- _HOW TO COMPLETE THIS TASK_:
Pictures aside, write every record out again word for word.

- _PROVIDED DATA_:
━━━
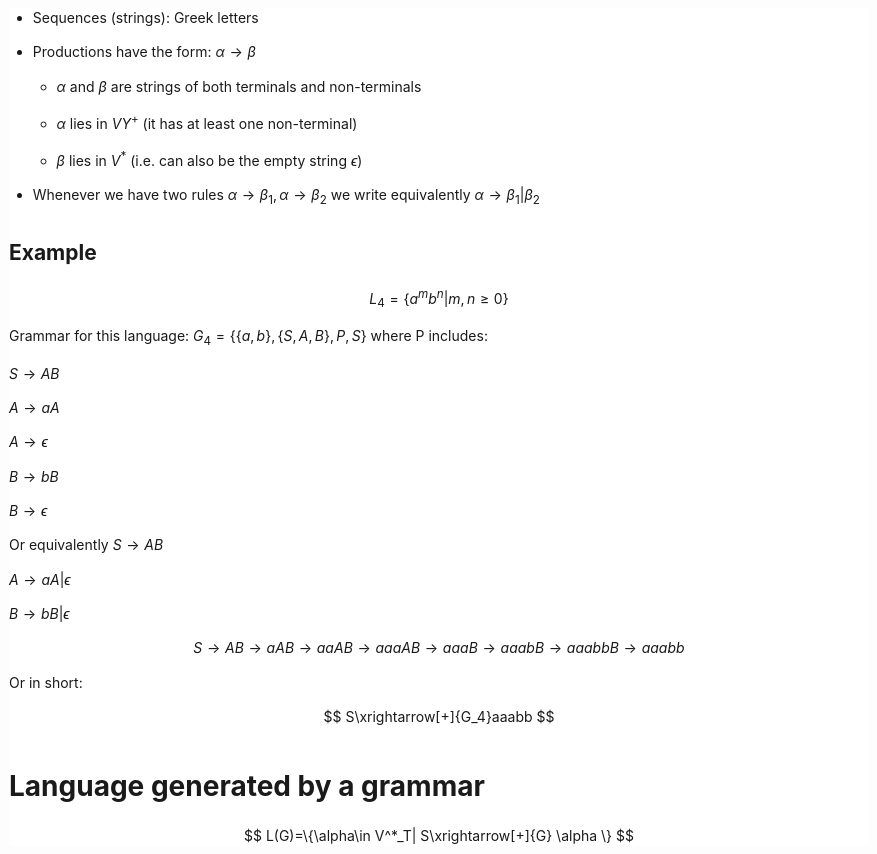 -   Sequences (strings): Greek letters

-   Productions have the form: $\alpha \rightarrow \beta$

    -   $\alpha$ and $\beta$ are strings of both terminals and
        non-terminals

    -   $\alpha$ lies in $VY^+$ (it has at least one non-terminal)

    -   $\beta$ lies in $V^*$ (i.e. can also be the empty string
        $\epsilon$)

-   Whenever we have two rules
    $\alpha\rightarrow \beta_1, \alpha\rightarrow \beta_2$ we write
    equivalently $\alpha \rightarrow \beta_1|\beta_2$

## Example

$$
L_4=\{a^mb^n|m,n\geqslant 0\}
$$

Grammar for this language:
$G_4=\{ \{a,b\},\{S,A,B\},P,S\}$ where P includes:

$S\rightarrow AB$

$A\rightarrow a A$

$A\rightarrow\epsilon$

$B\rightarrow bB$

$B\rightarrow \epsilon$

Or equivalently $S\rightarrow AB$

$A\rightarrow aA | \epsilon$

$B\rightarrow bB | \epsilon$

$$
S\rightarrow AB \rightarrow aAB \rightarrow aaAB \rightarrow aaaAB \rightarrow aaaB \rightarrow aaabB \rightarrow aaabbB \rightarrow aaabb
$$

Or in short:

$$
S\xrightarrow[+]{G_4}aaabb
$$

# Language generated by a grammar

$$
L(G)=\{\alpha\in V^*_T| S\xrightarrow[+]{G} \alpha \}
$$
━━━
- _YOUR SOLUTION_:
 -   Sequences (strings): Greek letters

-   Productions have the form: $\alpha \rightarrow \beta$

    -   $\alpha$ and $\beta$ are strings of both terminals and
        non-terminals

    -   $\alpha$ lies in $VY^+$ (it has at least one non-terminal)

    -   $\beta$ lies in $V^*$ (i.e. can also be the empty string
        $\epsilon$)

-   Whenever we have two rules
    $\alpha\rightarrow \beta_1, \alpha\rightarrow \beta_2$ we write
    equivalently $\alpha \rightarrow \beta_1|\beta_2$

## Example

$$
L_4=\{a^mb^n|m,n\geqslant 0\}
$$

Grammar for this language:
$G_4=\{ \{a,b\},\{S,A,B\},P,S\}$ where P includes:

$S\rightarrow AB$

$A\rightarrow a A$

$A\rightarrow\epsilon$

$B\rightarrow bB$

$B\rightarrow \epsilon$

Or equivalently $S\rightarrow AB$

$A\rightarrow aA | \epsilon$

$B\rightarrow bB | \epsilon$

$$
S\rightarrow AB \rightarrow aAB \rightarrow aaAB \rightarrow aaaAB \rightarrow aaaB \rightarrow aaabB \rightarrow aaabbB \rightarrow aaabb
$$

Or in short:

$$
S\xrightarrow[+]{G_4}aaabb
$$

# Language generated by a grammar

$$
L(G)=\{\alpha\in V^*_T| S\xrightarrow[+]{G} \alpha \}
$$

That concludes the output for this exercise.